The presidential election has opened the possibility of significant changes to the Dodd-Frank Act regime that has been implemented over the last six years. It remains to be seen what plans the incoming administration will bring to this area. However, new regulatory proposals and other developments continue to present a complicated regulatory climate for banks and other large financial institutions.
This OnPoint discusses a number of potential regulatory restructuring proposals. The most far-reaching of these was recently offered by the Federal Reserve Bank of Minneapolis to address systemic risk by imposing a set of stringent capital requirements and other standards on large banking organizations (Plan).1 These standards are intended to dramatically reduce the risk of systemic instability in the banking sector, and to avoid encouraging the movement of financial risk to other sectors of the financial services business, through the imposition of a tax on the borrowings of certain “shadow banks” (as defined below).
The Minneapolis Plan
The Plan is organized into four steps, as outlined below.

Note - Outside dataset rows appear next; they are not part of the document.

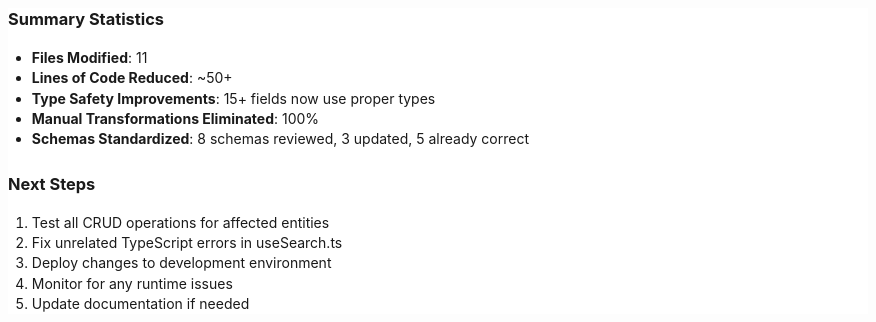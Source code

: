 ### Summary Statistics
- **Files Modified**: 11
- **Lines of Code Reduced**: ~50+
- **Type Safety Improvements**: 15+ fields now use proper types
- **Manual Transformations Eliminated**: 100%
- **Schemas Standardized**: 8 schemas reviewed, 3 updated, 5 already correct

### Next Steps
1. Test all CRUD operations for affected entities
2. Fix unrelated TypeScript errors in useSearch.ts
3. Deploy changes to development environment
4. Monitor for any runtime issues
5. Update documentation if needed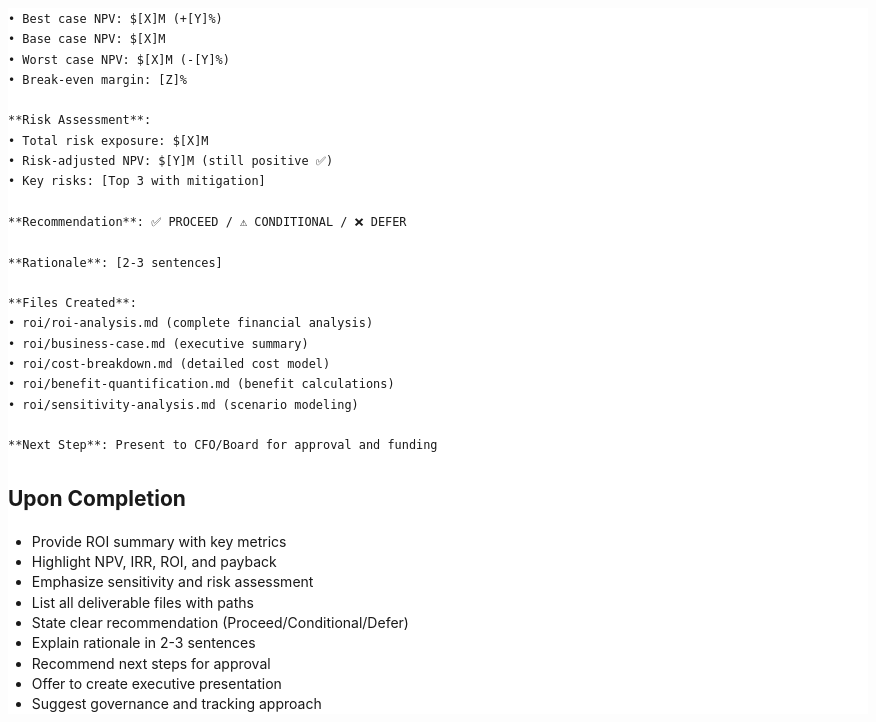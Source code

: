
 ```
• Best case NPV: $[X]M (+[Y]%)
• Base case NPV: $[X]M
• Worst case NPV: $[X]M (-[Y]%)
• Break-even margin: [Z]%

**Risk Assessment**:
• Total risk exposure: $[X]M
• Risk-adjusted NPV: $[Y]M (still positive ✅)
• Key risks: [Top 3 with mitigation]

**Recommendation**: ✅ PROCEED / ⚠️ CONDITIONAL / ❌ DEFER

**Rationale**: [2-3 sentences]

**Files Created**:
• roi/roi-analysis.md (complete financial analysis)
• roi/business-case.md (executive summary)
• roi/cost-breakdown.md (detailed cost model)
• roi/benefit-quantification.md (benefit calculations)
• roi/sensitivity-analysis.md (scenario modeling)

**Next Step**: Present to CFO/Board for approval and funding
```

## Upon Completion

- Provide ROI summary with key metrics
- Highlight NPV, IRR, ROI, and payback
- Emphasize sensitivity and risk assessment
- List all deliverable files with paths
- State clear recommendation (Proceed/Conditional/Defer)
- Explain rationale in 2-3 sentences
- Recommend next steps for approval
- Offer to create executive presentation
- Suggest governance and tracking approach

Step One. The Plan proposes a new capital requirement for “covered banks” (i.e., those with more than $250 billion in assets – currently eight U.S. banking organizations). Pursuant to this requirement, a covered bank must issue common stock and closely-related items equal to 23.5% of risk-weighted assets (which the Plan describes as corresponding to a 15% leverage ratio). The Plan states that the 23.5% requirement is based on the highest amount a large banking organization would be required to maintain against risk-weighted assets under the Federal Reserve Board’s (FRB) total loss-absorbing capacity proposal for globally systemically important banks.2 Covered banks would have five years to meet the new capital requirements.3
Step Two. Once the new capital requirement becomes effective, the Secretary of the U.S. Department of the Treasury (Treasury Secretary) would be required to determine whether to certify that a covered bank is no longer systemically important. If the Treasury Secretary does not make such a certification, the covered bank would be subject to higher capital requirements, which increase by 5% per year up to a maximum of 38% of risk-weighted assets. The Plan anticipates that the potential for such additional capital requirements would lead covered banks to restructure in order to avoid imposition of the heightened requirements. The Plan asserts that Step Two reduces the chance of future bailouts to 9% over 100 years.
Step Three. All “shadow banks” would be subject to a tax on their borrowings. Under the Plan, shadow banks would include investment funds (including hedge funds, mutual funds and money market mutual funds) and broker-dealers.4 A shadow bank with more than $50 billion in assets (which includes on-balance sheet assets, off-balance sheet assets and assets under management) would be taxed at: 2.2% of borrowings if the Treasury Secretary treats it as systemically important; and 1.2% of borrowings if it is treated as not systemically important. These taxes are intended to impose costs on shadow banks similar to the heightened capital charges proposed for large banks, in order to create a “level playing field” and address concerns that the new capital requirements would drive the migration of banking activities from the banking sector to the less-regulated shadow banking sector. The Plan does not define “borrowing” and in certain instances refers to a “leverage tax,” and thus could contemplate applying the tax to transactions or positions that generate leverage, other than those involving borrowing. The Plan does acknowledge that shadow banks with no borrowings would not pay the tax.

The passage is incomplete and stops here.